By Barbara Goll, BS, Community Education Liaison/Nutritionist
Whether you are looking for full-time care, part-time care or occasional respite care, choosing someone to look after your loved one is a stressful process.
It goes without saying that you want someone who can manage the details of the job — like cooking, cleaning, and keeping medications organized. But caregiving is so much more than a list of household and helpful tasks. It’s also an important interpersonal role that demands many developed personality traits.
Locating that special caregiver who possesses the qualities that would be best to care for your loved one can take some effort.
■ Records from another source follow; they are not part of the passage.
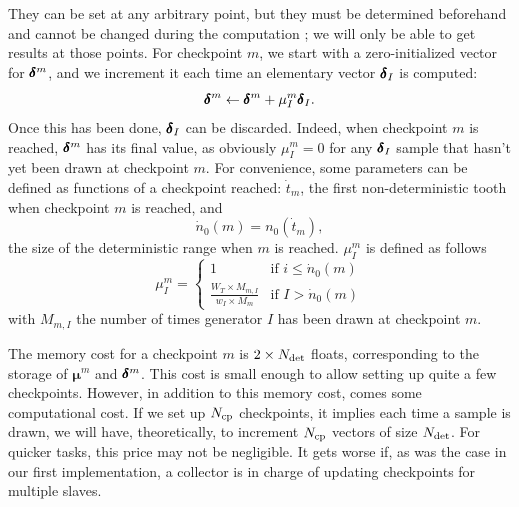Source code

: \documentclass[./thesis.tex]{subfiles}
\begin{document}
They can be set at any arbitrary point, but they must be determined beforehand and cannot be changed during the computation ; we will only be able to get results at those points.
For checkpoint $m$, we start with a zero-initialized vector for $\pmb \delta^m$, and
we increment it each time an elementary vector $\pmb \delta_I$ is computed:
\begin{equation}
\pmb \delta^m \gets \pmb \delta^m + \mu_I^{m} \pmb \delta_I.
\end{equation}
Once this has been done, $\pmb \delta_I$ can be discarded. Indeed, when checkpoint $m$ is reached, $\pmb \delta^{m}$ has its final value, as obviously $\mu_I^{m} = 0$ for any $\pmb \delta_I$ sample that hasn't yet been drawn at checkpoint $m$.
For convenience, some parameters can be defined as functions of a checkpoint reached:
$\dot t_m$, the first non-deterministic tooth when checkpoint $m$ is reached, and
\begin{equation}
\dot n_0(m) = n_0(\dot t_m),
\end{equation}
the size of the deterministic range when $m$ is reached.
$\mu^m_I$ is defined as follows
\begin{equation}
\mu^m_I = 
\begin{cases}
1 & \text{if } i \leq \dot n_0(m) \\
\frac{W_T \times M_{m,I}}{w_I \times M_m} & \text{if } I > \dot n_0(m)
\end{cases}
\end{equation}
with $M_{m,I}$ the number of times generator $I$ has been drawn at checkpoint $m$.


The memory cost for a checkpoint $m$ is $2 \times {N_\text{det}}$ floats, corresponding to the storage of ${\pmb \mu}^m$ and $\pmb \delta^m$. This cost is small enough to allow setting up quite a few checkpoints. However, in addition to this memory cost, comes some computational cost. If we set up ${N_\text{cp}}$ checkpoints, it implies each time a sample is drawn, we will have, theoretically, to increment ${N_\text{cp}}$ vectors of size ${N_\text{det}}$. For quicker tasks, this price may not be negligible. It gets worse if, as was the case in our first implementation, a collector is in charge of updating checkpoints for multiple slaves. 
\end{document}
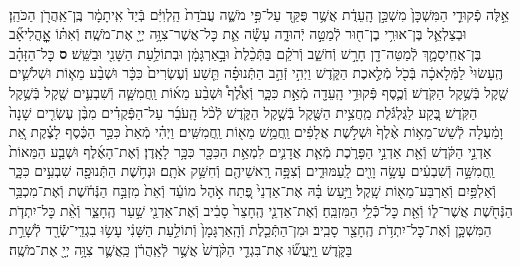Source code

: \documentclass[twoside, openany, parskip=half, 11pt]{book}
\begin{document}
\begin{sometimes}
\begin{footnotesize}
\begin{multicols}{2}
\\
אֵ֣לֶּה פְֿקוּדֵ֤י הַמִּשְׁכָּן֙ מִשְׁכַּ֣ן הָֽעֵדֻ֔ת אֲשֶׁ֥ר פֻּקַּ֖ד עַל־פִּ֣י מֹשֶׁ֑ה עֲבֹדַת֙ הַֽלְוִיִּ֔ם בְּֿיַד֙ אִֽיתָמָ֔ר בֶּֽן־אַֽהֲרֹ֖ן הַכֹּהֵֽן׃ וּבְצַלְאֵ֛ל בֶּן־אוּרִ֥י בֶן־ח֖וּר לְֿמַטֵּ֣ה יְֿהוּדָ֑ה עָשָׂ֕ה אֵ֛ת כׇּל־אֲשֶׁר־צִוָּ֥ה יְיָ֖ אֶת־מֹשֶֽׁה׃ וְֿאִתּ֗וֹ אׇׇׇׇׇׇׇׇׇׇׇׇׇׇׇׇׇׇָֽהֳלִיאָ֞ב בֶּן־אֲחִֽיסָמָ֛ךְ לְֿמַטֵּה־דָ֖ן חָרָ֣שׁ וְֿחֹשֵׁ֑ב וְֿרֹקֵ֗ם בַּתְּֿכֵ֨לֶת֙ וּבָ֣אַרְגָּמָ֔ן וּבְתוֹלַ֥עַת הַשָּׁנִ֖י וּבַשֵּֽׁשׁ׃ \textbf{ס}  כׇּל־הַזָּהָ֗ב הֶֽעָשׂוּי֙ לַמְּֿלָאכָ֔ה בְּֿכֹ֖ל מְֿלֶ֣אכֶת הַקֹּ֑דֶשׁ וַיְהִ֣י זְֿהַ֣ב הַתְּֿנוּפָ֗ה תֵּ֤שַׁע וְֿעֶשְׂרִים֙ כִּכָּ֔ר וּשְׁבַ֨ע מֵא֧וֹת וּשְׁלֹשִׁ֛ים שֶׁ֖קֶל בְּֿשֶׁ֥קֶל הַקֹּֽדֶשׁ׃ וְֿכֶ֛סֶף פְּֿקוּדֵ֥י הָֽעֵדָ֖ה מְֿאַ֣ת כִּכָּ֑ר וְֿאֶ֩לֶף֩ וּשְׁבַ֨ע מֵא֜וֹת וַֽחֲמִשָּׁ֧ה וְֿשִׁבְעִ֛ים שֶׁ֖קֶל בְּֿשֶׁ֥קֶל הַקֹּֽדֶשׁ׃ בֶּ֚קַע לַגֻּלְגֹּ֔לֶת מַֽחֲצִ֥ית הַשֶּׁ֖קֶל בְּֿשֶׁ֣קֶל הַקֹּ֑דֶשׁ לְֿכֹ֨ל הָֽעֹבֵ֜ר עַל־הַפְּֿקֻדִ֗ים מִבֶּ֨ן עֶשְׂרִ֤ים שָׁנָה֙ וָמַ֔עְלָה לְֿשֵׁשׁ־מֵא֥וֹת אֶ֨לֶף֙ וּשְׁלֹ֣שֶׁת אֲלָפִ֔ים וַֽחֲמֵ֥שׁ מֵא֖וֹת וַֽחֲמִשִּֽׁים׃ וַיְהִ֗י מְֿאַת֙ כִּכַּ֣ר הַכֶּ֔סֶף לָצֶ֗קֶת אֵ֚ת אַדְנֵ֣י הַקֹּ֔דֶשׁ וְֿאֵ֖ת אַדְנֵ֣י הַפָּרֹ֑כֶת מְֿאַ֧ת אֲדָנִ֛ים לִמְאַ֥ת הַכִּכָּ֖ר כִּכָּ֥ר לָאָֽדֶן׃  וְֿאֶת־הָאֶ֜לֶף וּשְׁבַ֤ע הַמֵּאוֹת֙ וַֽחֲמִשָּׁ֣ה וְֿשִׁבְעִ֔ים עָשָׂ֥ה וָוִ֖ים לָֽעַמּוּדִ֑ים וְֿצִפָּ֥ה רָֽאשֵׁיהֶ֖ם וְֿחִשַּׁ֥ק אֹתָֽם׃ וּנְחֹ֥שֶׁת הַתְּֿנוּפָ֖ה שִׁבְעִ֣ים כִּכָּ֑ר וְֿאַלְפַּ֥יִם וְֿאַרְבַּע־מֵא֖וֹת שָֽׁקֶל׃ וַיַּ֣עַשׂ בָּ֗הּ אֶת־אַדְנֵי֙ פֶּ֚תַח אֹ֣הֶל מוֹעֵ֔ד וְֿאֵת֙ מִזְבַּ֣ח הַנְּֿחֹ֔שֶׁת וְֿאֶת־מִכְבַּ֥ר הַנְּֿחֹ֖שֶׁת אֲשֶׁר־ל֑וֹ וְֿאֵ֖ת כׇּל־כְּֿֿלֵ֥י הַמִּזְבֵּֽחַ׃ וְֿאֶת־אַדְנֵ֤י הֶֽחָצֵר֙ סָבִ֔יב וְֿאֶת־אַדְנֵ֖י שַׁ֣עַר הֶֽחָצֵ֑ר וְֿאֵ֨ת כׇּל־יִתְדֹ֧ת הַמִּשְׁכָּ֛ן וְֿאֶת־כׇּל־יִתְדֹ֥ת הֶֽחָצֵ֖ר סָבִֽיב׃ וּמִן־הַתְּֿכֵ֤לֶת וְֿהָֽאַרְגָּמָן֙ וְֿתוֹלַ֣עַת הַשָּׁנִ֔י עָשׂ֥וּ בִגְדֵֽי־שְֿֿׂרָ֖ד לְֿשָׁרֵ֣ת בַּקֹּ֑דֶשׁ וַֽיַּֽעֲשׂ֞וּ אֶת־בִּגְדֵ֤י הַקֹּ֨דֶשׁ֙ אֲשֶׁ֣ר לְֿאַֽהֲרֹ֔ן כַּֽאֲשֶׁ֛ר צִוָּ֥ה יְיָ֖ אֶת־מֹשֶֽׁה׃


\end{multicols}
\end{footnotesize}
\end{sometimes}
\end{document}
A valuable caregiver will have the necessary training, along with the ability to earn the respect of your loved one being cared for.
A quality caregiver is:
- Able to manage situations assertively and take directions gracefully
- Reliable and trustworthy
- Emotionally stable with even temperament
- A problem-solver who comes up with timely solutions
- Flexible and able to adjust to meet the needs and wishes of the client
- A good communicator who communicates verbally and non-verbally in a clear and simple manor, exhibiting care and interest in the client
- Professional at all times and focused on the needs of the client
- In good health and is physically able to perform work involved
- Is passionate about their job and providing the best quality of life for clients with dignity and respect, helping them to live each day as fully as possible
- Radiates happiness, optimism and joy
- Able to maintain a sense of humor through challenging times
- Patient during times of frustration, stress and anger
- Calm and reassuring in both tone and actions
- Empathetic and able to consider a client’s perspective as independence declines
- Creative in helping clients feel self-worth and emotional well-being
- Able to stay composed during all types of tasks, offering a gift of dignity clients
A caregiver will leave a lasting impact on the client as well as the family members. Take the time to find the quality caregiver your loved one deserves.
As Maya Angelou put it, “At the end of the day, I’ve learned that people may forget what you said, they may forget what you did, but they will never forget how you made them feel.”